Last weekend was an unpleasant one for Odido and at least 6.2 million Dutch residents who are or were customers of Odido and BEN. The largest digital theft of personal data of its kind in the Netherlands was confirmed. Not only current customers, but also some former customers have now become more vulnerable to identity fraud. Various types of data, from first and last names to IBAN bank account numbers and even scans of identity documents, were likely stolen.
How did the intruders gain access?
From our information security perspective, it is important to understand how this could have happened. As we explained earlier, attackers are increasingly shifting their focus toward people. Years ago, technical IT systems were attacked more frequently, but today organizations with stronger technical defenses are more often confronted with attacks targeting their employees.
In this incident, it appears that the attackers were able to log in to customer service employee accounts. The passwords of these employees were obtained through phishing. We discussed a similar case last year.
Phishing involves sending convincing emails that, for example, claim a password is about to expire and must be renewed immediately. These emails are often highly convincing. After clicking a link, the employee is taken to a fake website where they are prompted to enter their current password. The new password does not matter to the attacker, because the old password alone grants access to Odido’s systems.
Logging into the systems, in this case the platform provided by Salesforce, was protected with two-step verification. To bypass this, the attackers called the employees whose passwords they had already stolen. During the call, they impersonated staff from Odido’s IT department and asked the employee to approve a login attempt under the pretext of performing a test.
How could so much data be stolen?
Once logged in, the attackers were able to exfiltrate the data of millions of customers. It is known that they used not just one but multiple employee accounts. This makes it easier to extract large amounts of data with a lower chance of detection.

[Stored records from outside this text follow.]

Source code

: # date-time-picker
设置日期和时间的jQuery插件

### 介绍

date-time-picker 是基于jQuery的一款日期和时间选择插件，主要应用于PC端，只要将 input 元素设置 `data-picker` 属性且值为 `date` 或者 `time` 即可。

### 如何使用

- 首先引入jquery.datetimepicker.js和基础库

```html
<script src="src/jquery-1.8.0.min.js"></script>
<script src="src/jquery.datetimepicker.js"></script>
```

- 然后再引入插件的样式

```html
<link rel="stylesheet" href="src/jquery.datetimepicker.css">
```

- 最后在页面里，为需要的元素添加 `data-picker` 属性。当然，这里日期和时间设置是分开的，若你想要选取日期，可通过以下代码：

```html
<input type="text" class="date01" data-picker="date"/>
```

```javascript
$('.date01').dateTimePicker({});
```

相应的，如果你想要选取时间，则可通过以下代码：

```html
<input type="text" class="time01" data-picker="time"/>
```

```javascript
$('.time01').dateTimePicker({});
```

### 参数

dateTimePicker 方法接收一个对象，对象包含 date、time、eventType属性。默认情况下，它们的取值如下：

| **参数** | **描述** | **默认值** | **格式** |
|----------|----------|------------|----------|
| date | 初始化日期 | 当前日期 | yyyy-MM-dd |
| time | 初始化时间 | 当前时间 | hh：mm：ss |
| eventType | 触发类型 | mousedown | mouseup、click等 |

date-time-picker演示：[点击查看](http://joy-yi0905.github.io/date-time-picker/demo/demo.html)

Using multiple accounts reduces the likelihood that unusual data transfers are immediately noticed by security teams. However, it also increases the chance that one of the involved employees might raise the alarm. That did not happen, which suggests that both the phishing emails and the phone calls were highly professional and well prepared.
Although Salesforce is widely used as a cloud service, monitoring large data flows in cloud environments can be more challenging than monitoring systems fully managed within an organization. This is especially true when multiple accounts export smaller batches of data over several days.
What will be done with the stolen data?
This is not yet clear. Odido has not communicated whether there has been any contact with the attackers or whether any ransom has been demanded. Another potential motive is the sale of stolen personal data on digital black markets. With such data, criminals can target victims more convincingly and attempt further fraud.
Another possibility is identity fraud, for example when applying for loans, opening accounts, or ordering products with deferred payment. There is also a chance that this was a targeted attack, where the bulk of the data was less relevant, but specific individuals or roles within organizations were the true targets, such as executives, civil servants, or politicians.
Who has Odido brought in to help?
The name of the external information security firm supporting Odido with the investigation has not been disclosed.
When an organization experiences a cyber incident, external support is often brought in for forensic investigation, containment, and recovery. However, affected companies rarely disclose which specialist is assisting them. There are several reasons for this.
First, sharing this information can interfere with the ongoing investigation by giving attackers insight into the involved parties, the analytical methods used, or specific approaches. Public disclosure can also put additional pressure on the external firm or lead to unwarranted speculation about the progress of the investigation.
Finally, naming the partner may have legal or contractual implications, for example when confidentiality agreements are in place or when it is not yet fully clear which data has been affected. For these reasons, organizations often choose to share more details only after the investigation is completed, or sometimes not at all.
The current status
The exact amount of stolen data has not yet been made public and may not yet be fully known to Odido or the professionals supporting them. Odido has stated that at least 6.2 million customer records are involved. The type and quantity of data differ per customer. The system also contained data from BEN, but according to Odido, no data from Simpel was stolen. Both brands operate under Odido.
The identity of the group responsible for the intrusion has also not been disclosed so far.
The intrusion was reportedly detected during the weekend of 7 and 8 February 2026. According to news agency Reuters reported on 9 February that Odido’s planned IPO may be postponed, although this does not necessarily have a direct connection to the incident.
Odido states that it will continue to provide updates about the incident through this page.